Task instructions
If a line in the material below holds the string "identities", tally it, then give the tally alone.

Entries provided
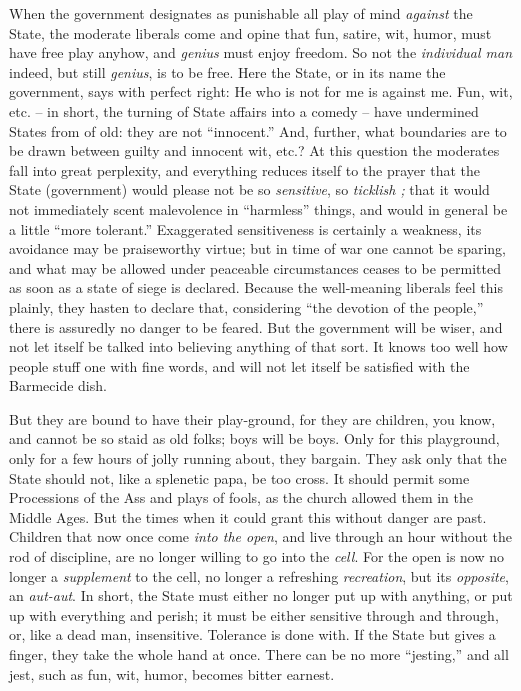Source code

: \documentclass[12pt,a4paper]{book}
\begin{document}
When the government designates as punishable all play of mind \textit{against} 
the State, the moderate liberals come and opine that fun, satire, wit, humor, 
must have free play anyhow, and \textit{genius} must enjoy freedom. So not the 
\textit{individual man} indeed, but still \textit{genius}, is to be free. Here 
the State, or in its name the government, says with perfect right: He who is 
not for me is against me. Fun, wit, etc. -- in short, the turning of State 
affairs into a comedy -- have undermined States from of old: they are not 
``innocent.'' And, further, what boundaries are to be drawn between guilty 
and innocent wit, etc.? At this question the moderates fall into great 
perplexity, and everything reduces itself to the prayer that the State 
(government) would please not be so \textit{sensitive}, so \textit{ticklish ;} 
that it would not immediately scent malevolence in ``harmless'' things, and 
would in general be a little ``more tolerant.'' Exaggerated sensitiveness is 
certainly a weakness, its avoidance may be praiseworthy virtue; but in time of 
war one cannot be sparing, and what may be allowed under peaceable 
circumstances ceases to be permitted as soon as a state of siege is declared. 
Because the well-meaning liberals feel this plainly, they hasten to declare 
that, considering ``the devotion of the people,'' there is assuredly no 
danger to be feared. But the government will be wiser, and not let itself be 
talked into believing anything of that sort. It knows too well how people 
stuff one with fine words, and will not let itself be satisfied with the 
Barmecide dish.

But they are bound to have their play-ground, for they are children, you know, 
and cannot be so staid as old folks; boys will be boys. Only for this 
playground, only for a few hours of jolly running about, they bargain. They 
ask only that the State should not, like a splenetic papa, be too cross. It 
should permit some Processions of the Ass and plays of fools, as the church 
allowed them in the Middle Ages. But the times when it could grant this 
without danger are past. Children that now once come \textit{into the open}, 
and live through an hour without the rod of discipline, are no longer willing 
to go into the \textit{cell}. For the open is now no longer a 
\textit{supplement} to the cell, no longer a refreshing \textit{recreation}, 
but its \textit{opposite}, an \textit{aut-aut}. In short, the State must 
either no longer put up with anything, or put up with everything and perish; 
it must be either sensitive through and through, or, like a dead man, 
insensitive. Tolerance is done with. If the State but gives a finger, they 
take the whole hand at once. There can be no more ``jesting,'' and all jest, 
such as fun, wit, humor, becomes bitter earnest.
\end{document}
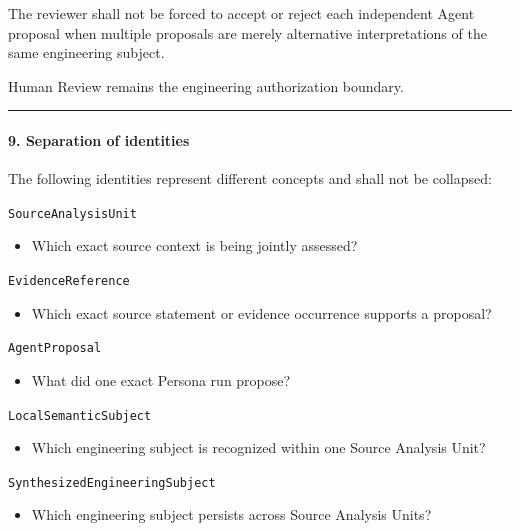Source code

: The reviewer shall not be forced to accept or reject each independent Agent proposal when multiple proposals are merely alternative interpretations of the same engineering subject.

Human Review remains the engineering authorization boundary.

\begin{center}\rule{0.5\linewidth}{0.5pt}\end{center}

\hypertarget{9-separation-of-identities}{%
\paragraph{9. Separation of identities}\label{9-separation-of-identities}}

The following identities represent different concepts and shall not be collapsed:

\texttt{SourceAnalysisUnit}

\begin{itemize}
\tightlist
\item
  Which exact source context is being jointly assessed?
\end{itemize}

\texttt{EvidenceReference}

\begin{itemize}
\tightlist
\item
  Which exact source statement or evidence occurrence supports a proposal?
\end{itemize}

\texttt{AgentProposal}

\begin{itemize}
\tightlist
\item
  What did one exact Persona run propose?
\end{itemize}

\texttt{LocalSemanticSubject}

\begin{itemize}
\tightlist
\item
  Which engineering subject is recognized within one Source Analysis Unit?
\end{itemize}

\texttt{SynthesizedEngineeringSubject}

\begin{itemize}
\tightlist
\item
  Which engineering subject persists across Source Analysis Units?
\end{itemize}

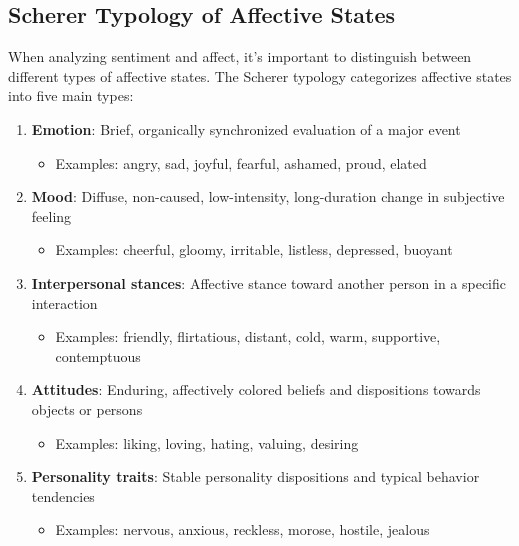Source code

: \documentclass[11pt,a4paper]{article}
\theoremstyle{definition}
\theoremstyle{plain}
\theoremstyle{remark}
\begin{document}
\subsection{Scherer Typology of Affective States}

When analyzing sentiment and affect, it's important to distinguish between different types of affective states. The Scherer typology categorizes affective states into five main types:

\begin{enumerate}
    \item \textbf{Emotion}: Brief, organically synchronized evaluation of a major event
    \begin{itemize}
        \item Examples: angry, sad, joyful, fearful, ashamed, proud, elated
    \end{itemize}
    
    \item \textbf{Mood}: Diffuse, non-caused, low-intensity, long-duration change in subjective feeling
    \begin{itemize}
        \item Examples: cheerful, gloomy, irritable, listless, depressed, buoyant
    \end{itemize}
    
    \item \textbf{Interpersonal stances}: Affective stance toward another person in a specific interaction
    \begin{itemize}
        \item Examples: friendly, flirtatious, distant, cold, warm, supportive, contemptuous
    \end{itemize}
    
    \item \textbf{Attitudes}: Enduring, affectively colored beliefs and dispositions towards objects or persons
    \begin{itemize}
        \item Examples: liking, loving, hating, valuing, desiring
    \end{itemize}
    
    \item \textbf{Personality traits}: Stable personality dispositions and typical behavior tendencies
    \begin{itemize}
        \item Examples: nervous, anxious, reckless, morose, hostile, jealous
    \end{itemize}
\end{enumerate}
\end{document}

Your response
3